Plain-text document sources
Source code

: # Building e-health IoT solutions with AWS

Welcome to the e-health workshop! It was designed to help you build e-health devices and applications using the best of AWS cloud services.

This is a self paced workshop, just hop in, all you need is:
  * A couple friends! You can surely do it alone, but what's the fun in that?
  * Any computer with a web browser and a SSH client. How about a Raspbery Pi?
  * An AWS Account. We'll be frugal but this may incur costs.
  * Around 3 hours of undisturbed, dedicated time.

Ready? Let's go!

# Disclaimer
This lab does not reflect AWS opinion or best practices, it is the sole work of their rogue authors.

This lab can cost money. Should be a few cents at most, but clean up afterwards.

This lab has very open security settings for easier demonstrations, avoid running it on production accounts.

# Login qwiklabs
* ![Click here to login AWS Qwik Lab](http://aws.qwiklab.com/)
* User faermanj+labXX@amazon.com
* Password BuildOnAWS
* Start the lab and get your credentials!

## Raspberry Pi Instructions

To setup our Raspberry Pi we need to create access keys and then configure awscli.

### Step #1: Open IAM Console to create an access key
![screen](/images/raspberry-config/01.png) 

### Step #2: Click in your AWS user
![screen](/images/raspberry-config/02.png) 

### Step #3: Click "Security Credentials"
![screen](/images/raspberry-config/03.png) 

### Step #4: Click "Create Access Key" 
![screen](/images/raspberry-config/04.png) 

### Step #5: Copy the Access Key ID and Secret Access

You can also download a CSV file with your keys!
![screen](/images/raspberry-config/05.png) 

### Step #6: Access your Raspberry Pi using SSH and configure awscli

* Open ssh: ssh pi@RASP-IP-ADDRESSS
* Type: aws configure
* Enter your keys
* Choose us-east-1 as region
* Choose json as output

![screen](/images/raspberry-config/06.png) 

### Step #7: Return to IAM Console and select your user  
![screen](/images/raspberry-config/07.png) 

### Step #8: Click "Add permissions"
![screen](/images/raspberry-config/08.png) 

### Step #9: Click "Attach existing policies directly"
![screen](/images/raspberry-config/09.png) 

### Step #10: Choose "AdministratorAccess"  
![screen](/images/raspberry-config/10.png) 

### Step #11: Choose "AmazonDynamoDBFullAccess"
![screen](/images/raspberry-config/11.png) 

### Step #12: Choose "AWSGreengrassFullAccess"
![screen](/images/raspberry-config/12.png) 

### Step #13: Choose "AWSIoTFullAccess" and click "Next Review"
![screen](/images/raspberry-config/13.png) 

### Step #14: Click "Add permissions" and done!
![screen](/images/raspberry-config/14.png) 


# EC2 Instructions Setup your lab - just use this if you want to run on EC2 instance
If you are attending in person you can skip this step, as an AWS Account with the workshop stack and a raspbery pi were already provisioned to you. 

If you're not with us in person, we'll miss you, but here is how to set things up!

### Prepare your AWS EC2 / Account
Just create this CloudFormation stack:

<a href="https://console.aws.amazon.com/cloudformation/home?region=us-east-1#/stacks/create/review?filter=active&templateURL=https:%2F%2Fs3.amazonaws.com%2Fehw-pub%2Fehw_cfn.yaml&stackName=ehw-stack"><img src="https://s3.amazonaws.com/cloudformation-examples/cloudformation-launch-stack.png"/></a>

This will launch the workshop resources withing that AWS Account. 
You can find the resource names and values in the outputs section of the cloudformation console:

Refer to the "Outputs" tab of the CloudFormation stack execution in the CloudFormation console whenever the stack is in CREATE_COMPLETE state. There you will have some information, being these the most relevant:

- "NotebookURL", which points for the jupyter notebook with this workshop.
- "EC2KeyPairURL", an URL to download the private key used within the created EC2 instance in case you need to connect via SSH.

* INSTRUCTIONS FOR THE TASK *
Which of the lines above contain "need"? Return them all.

* RESULT *
This is a self paced workshop, just hop in, all you need is:
To setup our Raspberry Pi we need to create access keys and then configure awscli.
- "EC2KeyPairURL", an URL to download the private key used within the created EC2 instance in case you need to connect via SSH.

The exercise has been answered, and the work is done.